There's a few the USS Massachusetts is in about 21' , three barges is a little less than 50. Plus there are plenty more, but those come to mind first.


----------



## youngbloodr2 (Aug 17, 2012)

Awesome thanks. I'll have to go check them out sometime.


----------



## Addict'd (May 17, 2009)

If you can get comfortable down to 60ft you'll open up a lot more spots. It's hard finding free dive partners around here too. What area would you be diving?


----------



## skram (Dec 25, 2007)

You can always make the trip over to alabama and dive the nearshore rigs. Some of the best freedive spearing there is. Also some wrecks hold good fish higher in the water column, we've shot a lot of snapper and ajs less than 30ft on 80-100ft plus wrecks. Chum and flashers help but sometimes you don't even need that. Like said before though if you progress enough to hunt in the 60ft range it will open up a lot of options.


----------



## youngbloodr2 (Aug 17, 2012)

I should be getting my own boat within a year but I'll most likely be out of destin and Pensacola. I want to try out Alabama some too. Hopefully after Christmas I'll have some more pocket change for a new spear gun and wet suite while I wait on a boat. Thanks everyone on xthe suggestions I'm going to start some breathing exercises and see if I can't get to 60


----------



## flappininthebreeze (Jul 13, 2009)

*Freediiving*

Also have the Joe Patti Barge. 50 ft to the bottom, and 35 ft to the top of the structure. Lots of stuff to look at.


----------



## Addict'd (May 17, 2009)

Should get certified if you aren't already. Improved my depth, breath hold and confidence immediately.


----------



## youngbloodr2 (Aug 17, 2012)

Addict'd said:


> Should get certified if you aren't already. Improved my depth, breath hold and confidence immediately.
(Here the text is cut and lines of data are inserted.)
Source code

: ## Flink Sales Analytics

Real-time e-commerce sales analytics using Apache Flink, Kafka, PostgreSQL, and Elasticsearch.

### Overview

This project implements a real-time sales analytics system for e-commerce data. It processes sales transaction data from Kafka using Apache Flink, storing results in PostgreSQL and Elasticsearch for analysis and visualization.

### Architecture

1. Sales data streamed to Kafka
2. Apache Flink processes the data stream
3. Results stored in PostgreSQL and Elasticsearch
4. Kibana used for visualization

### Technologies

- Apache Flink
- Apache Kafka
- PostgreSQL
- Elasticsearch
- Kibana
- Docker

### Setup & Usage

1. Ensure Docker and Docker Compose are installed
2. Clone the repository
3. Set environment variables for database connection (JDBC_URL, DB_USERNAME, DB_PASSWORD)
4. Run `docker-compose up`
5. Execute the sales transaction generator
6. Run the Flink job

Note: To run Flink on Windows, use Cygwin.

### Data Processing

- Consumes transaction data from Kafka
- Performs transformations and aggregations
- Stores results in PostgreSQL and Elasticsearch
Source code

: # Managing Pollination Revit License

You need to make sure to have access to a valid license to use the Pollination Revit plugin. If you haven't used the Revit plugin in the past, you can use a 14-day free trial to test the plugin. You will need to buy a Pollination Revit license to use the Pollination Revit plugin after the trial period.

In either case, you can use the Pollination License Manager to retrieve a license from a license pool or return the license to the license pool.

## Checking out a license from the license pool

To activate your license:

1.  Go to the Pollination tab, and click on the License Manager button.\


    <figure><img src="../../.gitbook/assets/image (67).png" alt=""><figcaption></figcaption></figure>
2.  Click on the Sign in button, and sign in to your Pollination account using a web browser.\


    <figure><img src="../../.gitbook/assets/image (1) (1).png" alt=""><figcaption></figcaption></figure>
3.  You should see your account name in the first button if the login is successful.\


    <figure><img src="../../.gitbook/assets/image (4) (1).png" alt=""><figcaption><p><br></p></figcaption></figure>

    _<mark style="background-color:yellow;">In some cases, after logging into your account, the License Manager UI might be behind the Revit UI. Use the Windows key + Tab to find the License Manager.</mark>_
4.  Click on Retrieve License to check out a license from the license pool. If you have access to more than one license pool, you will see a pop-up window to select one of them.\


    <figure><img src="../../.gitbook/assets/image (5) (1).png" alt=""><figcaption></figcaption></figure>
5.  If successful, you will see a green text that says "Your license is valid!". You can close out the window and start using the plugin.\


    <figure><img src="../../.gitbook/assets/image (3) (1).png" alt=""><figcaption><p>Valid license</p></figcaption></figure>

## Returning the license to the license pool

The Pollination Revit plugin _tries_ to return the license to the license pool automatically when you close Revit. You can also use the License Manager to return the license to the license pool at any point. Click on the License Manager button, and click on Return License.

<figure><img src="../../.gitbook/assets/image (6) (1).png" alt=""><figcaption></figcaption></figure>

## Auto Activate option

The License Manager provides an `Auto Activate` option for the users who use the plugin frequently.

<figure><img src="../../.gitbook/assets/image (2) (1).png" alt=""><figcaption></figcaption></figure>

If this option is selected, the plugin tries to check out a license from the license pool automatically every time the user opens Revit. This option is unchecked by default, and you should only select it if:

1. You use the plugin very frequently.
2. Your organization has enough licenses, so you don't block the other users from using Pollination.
Where did you get certified at? I know a few places in south Florida I didn't know you could get certified around here


----------



## Addict'd (May 17, 2009)

Look at the fii website. Joe d'agostino, think his nick on here is dagfish, good dude very experienced, and the only certified instructor around here. Highly recommend him!


----------



## youngbloodr2 (Aug 17, 2012)

sweet I'll deffinently check that out when I get some free time!
Thanks!


----------



## skram (Dec 25, 2007)

+1 for taking a course with Joe! I took the level 1 with Joe and learned more than I ever thought I would. I was debating skipping level 1 because I could already do the max breath hold and depth, but I am very glad I took it. It improved my diving, safety, and comfort level in just 2 days. I highly recommend taking a course. Here's a link to his schedule http://extranet.freedivinginstructors.com/app/public/courseslist.php?idinstructor=47


----------



## FreeDiver (Jun 12, 2013)

Glad to see another free diver.. Send a pm whe your wanting to dive. We start out boat runs spring through summer.


----------